Auto mode is intentionally "pending detection":

  • switching to auto clears the resolved language label,
  • the next content edit re-runs detection,
  • if detection resolves a concrete language, that value is locked (language_is_manual = true) until explicitly switched back to auto.
  • API create requests that omit language_is_manual detect immediately and lock when detection resolves; pass language_is_manual: false to start unresolved auto mode and defer detection until a later edit.

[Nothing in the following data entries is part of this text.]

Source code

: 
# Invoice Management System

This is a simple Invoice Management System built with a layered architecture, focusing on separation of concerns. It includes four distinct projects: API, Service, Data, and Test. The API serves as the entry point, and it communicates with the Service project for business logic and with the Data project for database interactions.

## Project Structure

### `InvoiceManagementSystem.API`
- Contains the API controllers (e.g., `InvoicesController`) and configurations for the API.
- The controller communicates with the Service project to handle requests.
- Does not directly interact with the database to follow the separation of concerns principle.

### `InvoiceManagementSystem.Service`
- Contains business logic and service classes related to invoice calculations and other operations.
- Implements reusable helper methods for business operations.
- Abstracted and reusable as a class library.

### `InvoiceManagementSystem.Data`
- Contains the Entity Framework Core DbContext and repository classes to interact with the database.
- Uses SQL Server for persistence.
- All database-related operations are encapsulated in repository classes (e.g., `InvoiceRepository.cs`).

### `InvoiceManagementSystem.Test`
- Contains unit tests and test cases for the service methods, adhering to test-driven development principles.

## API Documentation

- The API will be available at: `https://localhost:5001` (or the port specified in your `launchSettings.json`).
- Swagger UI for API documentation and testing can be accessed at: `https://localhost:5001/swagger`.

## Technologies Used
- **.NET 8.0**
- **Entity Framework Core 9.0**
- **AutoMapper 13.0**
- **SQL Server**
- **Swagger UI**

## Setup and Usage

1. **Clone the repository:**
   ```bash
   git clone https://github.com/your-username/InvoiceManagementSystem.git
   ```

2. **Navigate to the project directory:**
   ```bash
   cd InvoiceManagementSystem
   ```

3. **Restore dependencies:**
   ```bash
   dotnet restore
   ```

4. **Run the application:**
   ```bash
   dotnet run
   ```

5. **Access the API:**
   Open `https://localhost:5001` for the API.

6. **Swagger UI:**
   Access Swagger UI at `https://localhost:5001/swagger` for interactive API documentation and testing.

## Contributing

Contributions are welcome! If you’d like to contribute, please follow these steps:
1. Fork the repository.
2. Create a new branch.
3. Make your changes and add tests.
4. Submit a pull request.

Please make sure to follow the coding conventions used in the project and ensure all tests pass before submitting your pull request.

For manual language (language_is_manual == true), content edits do not re-run auto detection.

Important

Manual language selection disables automatic re-detection on edits until you switch back to auto mode.

Magika session lifecycle:

  • lazy singleton (OnceLock<Result<Mutex<magika::Session>, String>>),
  • guarded with Mutex because Magika identify calls require &mut self,
  • prewarm() is called in GUI/server startup paths to avoid first-save load latency.

Normalization Contract

Normalization maps legacy aliases and user-entered variants to stable labels (examples):

  • csharp, c# -> cs
  • c++ -> cpp
  • bash, sh, zsh -> shell
  • pwsh, ps1 -> powershell
  • yml -> yaml
  • js -> javascript
  • ts -> typescript
  • md -> markdown
  • plaintext, plain text, plain, txt -> text

Unknown values pass through in lowercase.

Manual language picker values are defined centrally in MANUAL_LANGUAGE_OPTIONS and stored as normalized values.

Filter And Search Semantics

Language filter matching normalizes both:

  • stored language metadata,
  • incoming filter value.

This preserves interoperability across legacy and current labels (for example, csharp and cs).

Search ranking also checks normalized language values to avoid losing metadata relevance as stored labels evolve.

GUI Highlight Resolution

GUI highlight resolution uses a multi-step strategy instead of a fixed name table:

  1. exact syntax name
  2. exact extension
  3. case-insensitive name
  4. normalized-name match (alphanumeric only)
  5. case-insensitive extension scan
  6. explicit fallback candidates for known mismatches/high-priority labels
  7. plain text

Policy:

  • Keep explicit fallback mapping narrow and intentional.
  • Preserve unsupported-language visibility by keeping their metadata labels even when rendering falls back to plain text.

Fallback candidate mapping lives in:

Fallback coverage tests live in:

Examples covered by the resolver tests include:

  • fallback-to-grammar labels (for example: typescript, powershell, sass)
  • metadata-only/plain-render labels (for example: zig, kotlin, dart)

Virtual Editor Async Highlight Flow

Virtual-editor highlight behavior is async and staged to avoid mid-burst visual churn while typing.

Flow:

  1. UI sends a highlight request keyed by paste/context (paste_id, revision, text_len, language_hint, theme_key).
  2. Worker coalesces queued requests and computes either:
    • full render (HighlightRender), or
    • changed-range patch (HighlightPatch) when the UI base snapshot matches the worker cache base.
  3. UI merges matching patches into staged/current highlight state.
  4. Staged highlight applies:
    • immediately only when there is no current render,
    • otherwise only after idle threshold.

Current policy constants (virtual editor):

  • idle apply threshold: 200ms
  • adaptive debounce windows:
    • tiny edits (<=4 changed chars, <=2 touched lines): 15ms
    • medium edits: 35ms
    • larger supported buffers (>=64KB): 50ms
    • async highlighting disabled: 0ms (synchronous/no debounce path)
  • plain rendering guardrail: >=256KB content

Primary implementation:

Runtime Provider Default (Magika)

When Magika is enabled, runtime defaults to CPU execution provider:

  • env var: MAGIKA_FORCE_CPU
  • default: true
  • falsey values (0, false, no, off) allow runtime/provider defaults

Reference: ../.env.example

YAML Refinement Guardrail

YAML auto-detection keeps single-line mappings valid (for example, key: value) while still rejecting obvious non-YAML noise when refining model output.

Primary implementation:

Validation Targets

When touching detection/highlight behavior, validate:

  • core detection tests (localpaste_core::detection::tests),
  • GUI resolver/worker tests (localpaste_gui::app::highlight::worker::resolver_tests),
  • GUI manual checks in dev/gui-notes.md,
  • GUI perf checks in dev/gui-perf-protocol.md.